# Fine-tuning a transformer models using Trainer API

[Trainer](https://huggingface.co/docs/transformers/v4.34.1/en/main_classes/trainer#trainer) class helps fine-tune any of the pre-trained models.


**NOTE:** Trainer Class is not compatible with CPU. This code will either run very slow or throw error in CPU. 

## Processing the dataset

### Loading the dataset

In [None]:
from datasets import load_dataset

In [None]:
raw_dataset = load_dataset('financial_phrasebank', 'sentences_allagree')
raw_dataset

In [None]:
raw_dataset = raw_dataset['train'].train_test_split(test_size=0.2, stratify_by_column="label")
raw_dataset

In [None]:
raw_dataset['train'].features

In [None]:
raw_dataset['train'][25]

### Preprocessing the dataset

In [None]:
from transformers import AutoTokenizer

In [None]:
tokenizer = AutoTokenizer.from_pretrained('distilbert-base-uncased')

In [None]:
def tokenize_dataset(example):
    return tokenizer(example['sentence'], truncation=True)

In [None]:
tokenized_dataset = raw_dataset.map(tokenize_dataset, batched=True)
tokenized_dataset

`Dataset.map()` gives flexibility to preprocess all the dataset at once efficiently without breaking the `DatasetDict` object. `The map()` method works by applying a function on each element of the dataset. Any other pre-processing can also be easily applied using the `map()`.

The above function `tokenize_dataset(example)` function takes a dictionary (like the items of our dataset) and returns a new dictionary with the keys `input_ids` and `attention_mask`

In [None]:
from transformers import DataCollatorWithPadding

If padding had been done earlier, then it would have padded all the sentences with the size of *longest sequence*, which is not a good practice. It is more efficient to pad while building a batch; it will pad to the maximum length in that batch, and not the maximum length in the entire dataset. This can save a lot of time and processing power when the inputs have very variable lengths.

This process of padding during building the batch is called *dynamic padding*. This can be achieved using `collate function` while building `DataLoader`. The collate function is passed as a parameter in the DataLoader. One can write their own collate function or can use the pre-written ones.

In [None]:
dataCollator = DataCollatorWithPadding(tokenizer=tokenizer)
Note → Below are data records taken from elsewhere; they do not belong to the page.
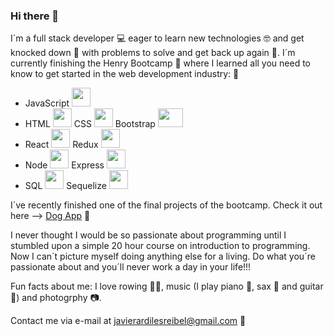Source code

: ### Hi there 👋

<!--
**JavierArdiles/JavierArdiles** is a ✨ _special_ ✨ repository because its `README.md` (this file) appears on your GitHub profile.

Here are some ideas to get you started:

- 🔭 I’m currently working on ...
- 🌱 I’m currently learning ...
- 👯 I’m looking to collaborate on ...
- 🤔 I’m looking for help with ...
- 💬 Ask me about ...
- 📫 How to reach me: ...
- 😄 Pronouns: ...
- ⚡ Fun fact: ...
-->

I´m a full stack developer 💻 eager to learn new technologies 🤓 and get knocked down 🥊 with problems to solve and get back up again 💪.
I´m currently finishing the Henry Bootcamp 🥾 where I learned all you need to know to get started in the web development industry: 🔧
- JavaScript <img src='https://external-content.duckduckgo.com/iu/?u=https%3A%2F%2Flogodix.com%2Flogo%2F374972.png&f=1&nofb=1' height=30px width=30px />
- HTML <img src='https://external-content.duckduckgo.com/iu/?u=https%3A%2F%2Fcdn.pixabay.com%2Fphoto%2F2017%2F08%2F05%2F11%2F16%2Flogo-2582748_1280.png&f=1&nofb=1' height=30px width=30px /> CSS <img src='https://external-content.duckduckgo.com/iu/?u=https%3A%2F%2Fwww.armortechs.com%2Fupload%2Fimage%2Fblog%2Fcss-variables-css-3-logo.png&f=1&nofb=1' height=30px width=30px /> Bootstrap <img src='https://external-content.duckduckgo.com/iu/?u=https%3A%2F%2Fupload.wikimedia.org%2Fwikipedia%2Fcommons%2Fthumb%2Fb%2Fb2%2FBootstrap_logo.svg%2F560px-Bootstrap_logo.svg.png&f=1&nofb=1' height=30px width=40px />
- React <img src='https://external-content.duckduckgo.com/iu/?u=https%3A%2F%2Fcdn4.iconfinder.com%2Fdata%2Ficons%2Flogos-3%2F600%2FReact.js_logo-256.png&f=1&nofb=1' height=30px width=30px />  Redux  <img src='https://external-content.duckduckgo.com/iu/?u=https%3A%2F%2Fjavascript.tutorialhorizon.com%2Ffiles%2F2016%2F06%2Fredux-logo.png&f=1&nofb=1' height=30px width=30px />
- Node <img src='https://external-content.duckduckgo.com/iu/?u=https%3A%2F%2Fd2eip9sf3oo6c2.cloudfront.net%2Ftags%2Fimages%2F000%2F000%2F256%2Ffull%2Fnodejslogo.png&f=1&nofb=1' height=30px width=30px /> Express <img src='https://external-content.duckduckgo.com/iu/?u=https%3A%2F%2Fwww.mementotech.in%2Fassets%2Fimages%2Ficons%2Fexpress.png&f=1&nofb=1' height=30px width=30px />
- SQL <img src='https://external-content.duckduckgo.com/iu/?u=https%3A%2F%2Flibrary.kissclipart.com%2F20181123%2Foyq%2Fkissclipart-sql-db-clipart-microsoft-azure-sql-database-d8fe86afd77ee124.jpg&f=1&nofb=1' height=30px width=30px /> Sequelize <img src='https://external-content.duckduckgo.com/iu/?u=https%3A%2F%2Fcdn.freebiesupply.com%2Flogos%2Flarge%2F2x%2Fsequelize-logo-png-transparent.png&f=1&nofb=1' height=30px width=30px />

I´ve recently finished one of the final projects of the bootcamp. Check it out here --> [Dog App](https://github.com/JavierArdiles/PI-Dogs-FT16a) 🐶

I never thought I would be so passionate about programming until I stumbled upon a simple 20 hour course on introduction to programming.
Now I can´t picture myself doing anything else for a living. Do what you´re passionate about and you´ll never work a day in your life!!!

Fun facts about me: I love rowing 🚣‍♀️, music (I play piano 🎹, sax 🎷 and guitar 🎸) and photogrphy 📷.

Contact me via e-mail at javierardilesreibel@gmail.com 📩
## Fine-tuning the model with Trainer api

### Defining the training arguements

In [None]:
from transformers import TrainingArguments

In [None]:
training_args = TrainingArguments(
                    output_dir='./../../model/fin_sentiment_distilbert/',
                    evaluation_strategy='epoch',
                    learning_rate=2e-5,
                    num_train_epochs=3,
                    weight_decay=0.01,                    
)

training_args

### Definining the model

In [None]:
from transformers import AutoModelForSequenceClassification

In [None]:
checkpoint = 'distilbert-base-uncased'

In [None]:
model = AutoModelForSequenceClassification.from_pretrained(checkpoint, num_labels=3)

### Defining the evaluation metric

In [None]:
import numpy as np
from datasets import load_metric
 
def compute_metrics(eval_pred):
   load_accuracy = load_metric("accuracy")
   load_f1 = load_metric("f1")
  
   logits, labels = eval_pred
   predictions = np.argmax(logits, axis=-1)
   accuracy = load_accuracy.compute(predictions=predictions, references=labels)["accuracy"]
   f1 = load_f1.compute(predictions=predictions, references=labels, average='macro')["f1"]
   return {"accuracy": accuracy, "f1": f1}

### Defining the Trainer

In [None]:
from transformers import Trainer

trainer = Trainer(
    model,
    training_args,
    train_dataset=tokenized_dataset["train"],
    eval_dataset=tokenized_dataset["test"],
    data_collator=dataCollator,
    tokenizer=tokenizer,
    compute_metrics=compute_metrics
)

### Training the model

In [None]:
trainer.train()

## Evaluating the model

In [None]:
trainer.evaluate()